Joshua Ang

the infrastructure paradox

i recently hit a textbook kubernetes deadlock: a chicken-and-egg problem where the provisioner needs a node to start, but the node can't exist until the provisioner starts it.

kubernetes lesson: my recovery post-mortem

these lessons were born from a security update i ran that turned into a full-scale cluster recovery. i was moving my services to a hardened clusterip-based model to transition away from public-facing load balancers and nodeports. however, in the process of locking down the cluster, i accidentally deadlocked the entire system.

the control plane deadlock (the literal chicken and egg)

i encountered a circular dependency where karpenter (the tool i use to provision nodes) was stuck in a pending state because there were no nodes available. the cluster couldn't create new nodes because the karpenter pod wasn't running to tell aws to provision them.

my scheduling rules were too rigid, by removing a strict nodeaffinity that forced karpenter to run only on system nodes, i allowed it to self-rescue by spinning up on any available app node.
critical infrastructure controllers must have flexible scheduling. if the provisioner is too picky about its house, it can't build the rest of the neighborhood.

node density vs instance type

i was using small aws instances (like t4g.micro) which have very low pod limits due to aws eni (elastic network interface) constraints. during my update of 15 microservices, the cluster briefly tried to run the old and new versions simultaneously. i hit the pod limit ceiling almost instantly.

for large updates, ensure that my nodepool has enough burst headroom.
the infrastructure needs to be able to temporarily double in size to handle a rolling deployment. instance types with higher eni limits are worth the cost for high-density microservice environments.

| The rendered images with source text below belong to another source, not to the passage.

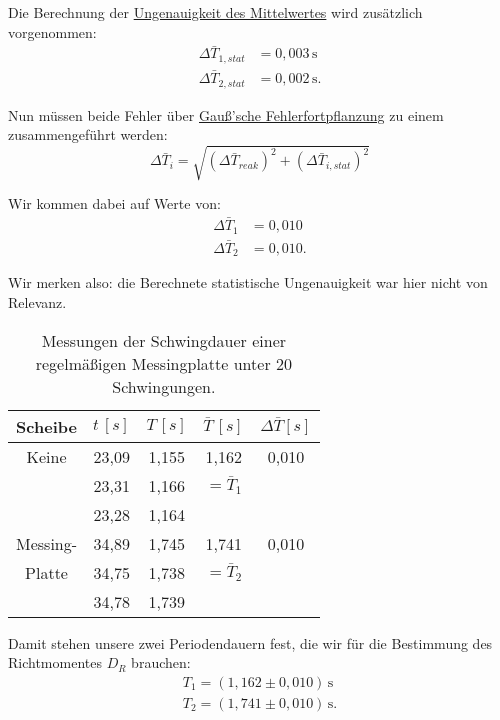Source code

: Die Berechnung der \hyperref[eq:fehler_mittelwert]{Ungenauigkeit des Mittelwertes} wird zusätzlich vorgenommen:
\begin{align}
    \Delta \bar{T}_{1,stat} &= 0,003\,\mathrm{s} \\
    \Delta \bar{T}_{2,stat} &= 0,002\,\mathrm{s}.
\end{align}

Nun müssen beide Fehler über \hyperref[eq:gauss_fehlfortpflanzung]{Gauß'sche Fehlerfortpflanzung} zu einem zusammengeführt werden:
\begin{equation}
\Delta \bar{T}_{i} = \sqrt{(\Delta \bar{T}_{reak})^2 + (\Delta \bar{T}_{i,stat})^2}
\end{equation}

Wir kommen dabei auf Werte von:
\begin{align}
\Delta \bar{T}_1 &= 0,010 \\
\Delta \bar{T}_2 &= 0,010.
\end{align}

Wir merken also: die Berechnete statistische Ungenauigkeit war hier nicht von Relevanz.

\begin{table}[h!]
    \begin{tabular}{c | c | c | c | c}
    Scheibe & $t \, [s]$& $T \, [s]$ & $\bar{T} \, [s]$ & $\Delta \bar{T} [s]$\\
    \hline
    Keine       & 23,09 & 1,155 & 1,162 & 0,010\\
                & 23,31 & 1,166 & $= \bar{T}_1$ & \\
                & 23,28 & 1,164 &  & \\
     \hline
    Messing-    & 34,89 & 1,745 & 1,741 & 0,010\\
    Platte      & 34,75 & 1,738 & $= \bar{T}_2$ & \\
                & 34,78 & 1,739 &  & \\
    \hline
    \end{tabular}
    \caption{Messungen der Schwingdauer einer regelmäßigen Messingplatte unter 20 Schwingungen.}
    \label{tab:regelmäßige_messingplatte}
\end{table}

Damit stehen unsere zwei Periodendauern fest, die wir für die Bestimmung des Richtmomentes $D_R$ brauchen:
\begin{align}
T_1 = (1,162 \pm 0,010)\,\mathrm{s} \\
T_2 = (1,741 \pm 0,010)\,\mathrm{s}.
\end{align}

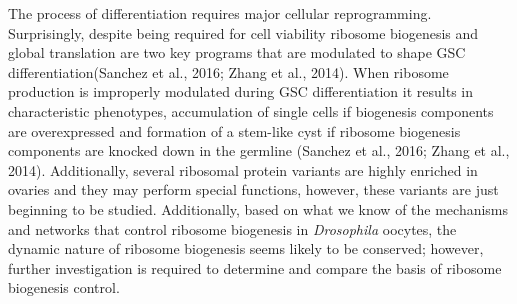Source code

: \documentclass[12pt,twoside]{reedthesis}
\begin{document}
The process of differentiation requires major cellular reprogramming.
Surprisingly, despite being required for cell viability ribosome
biogenesis and global translation are two key programs that are
modulated to shape GSC differentiation(Sanchez et al., 2016; Zhang et al., 2014).
When ribosome production is improperly modulated during GSC
differentiation it results in characteristic phenotypes, accumulation of
single cells if biogenesis components are overexpressed and formation of
a stem-like cyst if ribosome biogenesis components are knocked down in
the germline (Sanchez et al., 2016; Zhang et al., 2014). Additionally, several
ribosomal protein variants are highly enriched in ovaries and they may
perform special functions, however, these variants are just beginning to
be studied. Additionally, based on what we know of the mechanisms and
networks that control ribosome biogenesis in \emph{Drosophila} oocytes, the
dynamic nature of ribosome biogenesis seems likely to be conserved;
however, further investigation is required to determine and compare the
basis of ribosome biogenesis control.
\end{document}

cattle, not pets philosophy

during the recovery, i watched pods being evicted, nodes entering notready states, and new nodes flickering into existence. in traditional systems, this looks like a total crash. in kubernetes, this is the system working exactly as intended.

don't panic at terminating or pending statuses.
as long as my control plane is alive, kubernetes is designed to treat pods as disposable and will eventually drive the cluster back to my desired state.

gradual vs batch rollouts

i tried to update all 15 microservices in a single batch, while efficient, it puts massive pressure on the cluster’s networking and compute capacity all at once.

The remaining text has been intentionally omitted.